The real snag in this production was that the idea, book, music and lyrics just didn’t match up. A prime example: was the patriotic zealot Mrs. T.G. Winter (Jen Burleigh-Bentz) a real threat or a comic villain? Dialog says she’s for real, but how are we to believe that Heintzeman has anything to fear when his nemesis launches into a soft-shoe comedy number called “Liberty Cabbage” in the middle of her verbal threats? If it’s so important to remove the professor as director of the band (not sure why she cares so much) why, then, does she take the whole play to do it? And how is it that a woman can wield this kind of power when she could not even vote at the time?
The whole nature of Heintzeman’s dilemma seemed so disingenuous that I longed for the story to wend its way back to the irresistible collection of unruly boys.

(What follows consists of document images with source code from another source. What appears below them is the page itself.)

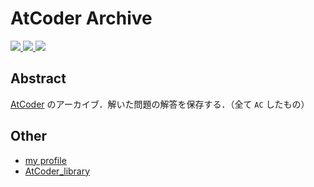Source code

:# AtCoder Archive

<p align=left>
<a href="#">
<img src="https://img.shields.io/github/languages/code-size/Okabe-Junya/AtCoder_Archive">
</a>
<a href="#">
<img src="https://img.shields.io/maintenance/yes/2022">
</a>
<a href="#">
<img src="https://img.shields.io/github/last-commit/Okabe-Junya/AtCoder_Archive">
</a>
</p>

## Abstract

 [AtCoder](https://atcoder.jp/home) のアーカイブ．解いた問題の解答を保存する．（全て `AC` したもの）

## Other

- [my profile](https://atcoder.jp/users/JunyaOkabe)
- [AtCoder_library](https://github.com/Okabe-Junya/AtCoder_library)
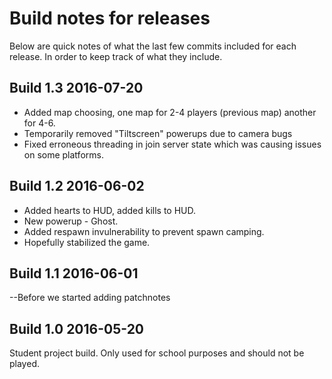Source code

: # Build notes for releases
Below are quick notes of what the last few commits included for each release. In order to keep track of what they include.

## Build 1.3 2016-07-20
* Added map choosing, one map for 2-4 players (previous map) another for 4-6.
* Temporarily removed "Tiltscreen" powerups due to camera bugs
* Fixed erroneous threading in join server state which was causing issues on some platforms.


## Build 1.2 2016-06-02
* Added hearts to HUD, added kills to HUD.
* New powerup - Ghost.
* Added respawn invulnerability to prevent spawn camping.
* Hopefully stabilized the game.

## Build 1.1 2016-06-01
--Before we started adding patchnotes

## Build 1.0 2016-05-20
Student project build. Only used for school purposes and should not be played.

What a charming mix of young actors, who could also sing and play an instrument! I wanted to know more about the boys and why they were working in a factory. What, I wondered, would motivate them after a long day of hard labor to come to a band rehearsal and be berated and demeaned? There was a reason (history shows this) but this play doesn’t seem very interested in it. We do eventually see the professor’s soft heart, but these scenes are unnecessarily contrived.
There is some pleasant musical material. Titus’ songs run from the boisterous “Just Make Sure You Get Home Alive,” which should have been about what the boys want; to the stirring “Nothing Like a Boy in Uniform,” which tells us that wearing a band uniform was the point, rather than making music; to the tender “Moonlight, Loring Park,” which is about the moon (June, soon, spoon) rather than the budding love story in front of us. In so many instances Titus’ music suggested one thing, and the lyric and story lead us elsewhere.
There were other puzzlements in both the book and lyrics. I’ll mention just two more. There is a minister’s son in the band who isn’t allowed to play music in church. This seemed odd for Minnesota, even that long ago. More to the point, a minister’s family was not wealthy, but they had enough stature in the community that I doubt very much that they would have sent their boy to work in a factory.
When at last we get to see the boys in uniform actually playing, a cheer erupted. But the boys quickly vanish from the stage (nearly audible sigh from the audience) and characters once again talk about the action, which is taking place somewhere else.
The cast assembled for this show, however, is flawless in so many respects. Jon Andrew Hegge as Heintzeman masterfully balances the disciplinarian in his character with a man who is learning to love again. It’s clear why the boys in the band (finally) come to care for him and why his assistant, Harriet Kent (Kendall Anne Thompson) does, too. Thompson is blessed with a crystal clear voice so effortlessly delivering the play’s most tender moments.
Burleigh-Bentz as the haughty Mrs. Winter is so skilled that with a more plausible story, she could certainly have made us believe it. She’s terrific, and I can’t wait to see her in a another role.
Ricardo Vasquez as Franky nicely balanced his character’s transition from youth to adulthood. Christian Bardin as Andy deftly maneuvered a role that revealed important information much too late in the script.
In the end, we are left with the hope that lovers will be reunited, and the band will play on—but we still don’t know what becomes of those kids. “The Working Boys Band” plays through June 1.